■ **YOUR INSTRUCTIONS**
Give again only those lines from the start of the entries through the line holding "Let $Z \sim", leaving them as they are.

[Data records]
*-*-*

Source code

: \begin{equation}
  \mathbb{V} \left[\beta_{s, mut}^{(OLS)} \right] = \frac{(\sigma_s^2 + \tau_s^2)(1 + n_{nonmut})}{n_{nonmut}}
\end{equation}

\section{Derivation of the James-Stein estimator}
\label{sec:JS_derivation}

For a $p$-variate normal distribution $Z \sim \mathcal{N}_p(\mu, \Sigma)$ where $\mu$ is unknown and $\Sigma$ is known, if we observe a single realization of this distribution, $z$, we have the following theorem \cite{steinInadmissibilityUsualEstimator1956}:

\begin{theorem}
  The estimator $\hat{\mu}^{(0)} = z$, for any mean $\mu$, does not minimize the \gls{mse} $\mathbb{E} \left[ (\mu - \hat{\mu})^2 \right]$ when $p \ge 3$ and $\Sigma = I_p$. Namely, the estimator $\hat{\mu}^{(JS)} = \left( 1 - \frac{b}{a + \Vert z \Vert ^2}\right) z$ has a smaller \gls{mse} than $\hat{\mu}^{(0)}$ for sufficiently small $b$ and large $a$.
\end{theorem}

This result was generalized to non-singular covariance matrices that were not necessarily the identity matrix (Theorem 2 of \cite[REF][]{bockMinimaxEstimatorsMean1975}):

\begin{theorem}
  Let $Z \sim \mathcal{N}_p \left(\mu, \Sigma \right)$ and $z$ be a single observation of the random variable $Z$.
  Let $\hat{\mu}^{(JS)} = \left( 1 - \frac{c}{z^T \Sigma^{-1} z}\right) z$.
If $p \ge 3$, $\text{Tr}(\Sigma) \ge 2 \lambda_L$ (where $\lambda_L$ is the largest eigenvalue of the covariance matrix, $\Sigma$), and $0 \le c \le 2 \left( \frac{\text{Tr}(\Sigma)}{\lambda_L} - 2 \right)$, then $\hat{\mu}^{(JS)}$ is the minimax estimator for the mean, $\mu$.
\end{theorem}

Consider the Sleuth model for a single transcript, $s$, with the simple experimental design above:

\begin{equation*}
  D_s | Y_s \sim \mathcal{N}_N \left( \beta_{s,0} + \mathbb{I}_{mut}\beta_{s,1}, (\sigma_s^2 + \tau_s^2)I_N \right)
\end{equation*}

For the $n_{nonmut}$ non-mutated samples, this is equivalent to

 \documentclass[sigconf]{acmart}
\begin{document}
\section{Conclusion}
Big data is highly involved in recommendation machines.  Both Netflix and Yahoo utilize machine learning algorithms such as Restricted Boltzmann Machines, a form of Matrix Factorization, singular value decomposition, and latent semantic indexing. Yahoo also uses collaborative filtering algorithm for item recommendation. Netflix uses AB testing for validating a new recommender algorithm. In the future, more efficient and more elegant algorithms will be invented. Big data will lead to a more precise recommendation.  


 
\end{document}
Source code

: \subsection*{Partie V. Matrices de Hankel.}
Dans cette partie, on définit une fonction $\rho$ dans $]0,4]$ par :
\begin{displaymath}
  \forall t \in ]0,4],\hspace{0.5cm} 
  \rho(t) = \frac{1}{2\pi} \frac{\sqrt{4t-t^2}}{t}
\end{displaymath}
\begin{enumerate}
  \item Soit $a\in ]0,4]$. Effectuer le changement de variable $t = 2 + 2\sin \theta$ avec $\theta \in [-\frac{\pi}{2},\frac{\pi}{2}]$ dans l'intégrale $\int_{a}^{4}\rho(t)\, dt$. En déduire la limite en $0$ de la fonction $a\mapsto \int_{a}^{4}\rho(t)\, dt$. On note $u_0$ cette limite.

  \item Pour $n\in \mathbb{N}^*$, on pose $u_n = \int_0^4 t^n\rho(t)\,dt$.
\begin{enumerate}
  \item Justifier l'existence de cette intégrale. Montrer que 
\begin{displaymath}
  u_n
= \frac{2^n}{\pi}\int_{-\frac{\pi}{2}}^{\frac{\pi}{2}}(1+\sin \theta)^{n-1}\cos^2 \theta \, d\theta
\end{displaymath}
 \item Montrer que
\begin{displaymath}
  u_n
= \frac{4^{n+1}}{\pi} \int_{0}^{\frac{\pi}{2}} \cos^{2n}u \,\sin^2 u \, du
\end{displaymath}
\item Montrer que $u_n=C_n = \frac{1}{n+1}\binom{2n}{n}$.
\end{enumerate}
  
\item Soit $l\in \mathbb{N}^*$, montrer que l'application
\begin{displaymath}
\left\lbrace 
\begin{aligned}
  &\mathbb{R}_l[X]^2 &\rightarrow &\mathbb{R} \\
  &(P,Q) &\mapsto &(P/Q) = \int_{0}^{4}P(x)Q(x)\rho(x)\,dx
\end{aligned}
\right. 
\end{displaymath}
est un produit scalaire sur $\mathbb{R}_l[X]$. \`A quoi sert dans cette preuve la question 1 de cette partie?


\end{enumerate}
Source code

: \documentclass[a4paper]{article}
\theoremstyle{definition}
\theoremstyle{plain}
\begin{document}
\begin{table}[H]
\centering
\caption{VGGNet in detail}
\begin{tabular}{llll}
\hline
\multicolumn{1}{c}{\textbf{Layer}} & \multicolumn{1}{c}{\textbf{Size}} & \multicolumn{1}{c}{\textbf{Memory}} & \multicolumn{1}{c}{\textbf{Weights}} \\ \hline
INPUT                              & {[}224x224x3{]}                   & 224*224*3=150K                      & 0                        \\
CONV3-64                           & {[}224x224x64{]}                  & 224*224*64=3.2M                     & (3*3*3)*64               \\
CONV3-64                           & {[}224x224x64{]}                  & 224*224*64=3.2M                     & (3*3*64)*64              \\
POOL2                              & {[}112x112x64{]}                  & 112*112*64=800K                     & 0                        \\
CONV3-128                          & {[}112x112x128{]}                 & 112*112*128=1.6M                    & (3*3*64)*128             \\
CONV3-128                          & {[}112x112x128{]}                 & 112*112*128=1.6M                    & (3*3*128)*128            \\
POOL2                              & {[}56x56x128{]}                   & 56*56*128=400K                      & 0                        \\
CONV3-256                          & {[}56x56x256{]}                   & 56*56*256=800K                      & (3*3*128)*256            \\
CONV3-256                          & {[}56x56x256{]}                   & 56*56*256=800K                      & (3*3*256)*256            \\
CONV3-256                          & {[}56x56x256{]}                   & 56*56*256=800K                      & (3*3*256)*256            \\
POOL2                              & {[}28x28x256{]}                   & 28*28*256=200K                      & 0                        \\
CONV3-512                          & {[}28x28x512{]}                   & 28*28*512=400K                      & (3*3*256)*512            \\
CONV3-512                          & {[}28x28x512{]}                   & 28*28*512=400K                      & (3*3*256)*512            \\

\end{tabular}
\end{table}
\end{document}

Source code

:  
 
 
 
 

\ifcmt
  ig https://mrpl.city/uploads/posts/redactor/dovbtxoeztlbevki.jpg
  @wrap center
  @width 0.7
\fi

*-*-*

■ **RESULT OF THIS EXERCISE**
Source code

: \begin{equation}
  \mathbb{V} \left[\beta_{s, mut}^{(OLS)} \right] = \frac{(\sigma_s^2 + \tau_s^2)(1 + n_{nonmut})}{n_{nonmut}}
\end{equation}

\section{Derivation of the James-Stein estimator}
\label{sec:JS_derivation}

For a $p$-variate normal distribution $Z \sim \mathcal{N}_p(\mu, \Sigma)$ where $\mu$ is unknown and $\Sigma$ is known, if we observe a single realization of this distribution, $z$, we have the following theorem \cite{steinInadmissibilityUsualEstimator1956}:

\begin{theorem}
  The estimator $\hat{\mu}^{(0)} = z$, for any mean $\mu$, does not minimize the \gls{mse} $\mathbb{E} \left[ (\mu - \hat{\mu})^2 \right]$ when $p \ge 3$ and $\Sigma = I_p$. Namely, the estimator $\hat{\mu}^{(JS)} = \left( 1 - \frac{b}{a + \Vert z \Vert ^2}\right) z$ has a smaller \gls{mse} than $\hat{\mu}^{(0)}$ for sufficiently small $b$ and large $a$.
\end{theorem}

This result was generalized to non-singular covariance matrices that were not necessarily the identity matrix (Theorem 2 of \cite[REF][]{bockMinimaxEstimatorsMean1975}):

\begin{theorem}
  Let $Z \sim \mathcal{N}_p \left(\mu, \Sigma \right)$ and $z$ be a single observation of the random variable $Z$.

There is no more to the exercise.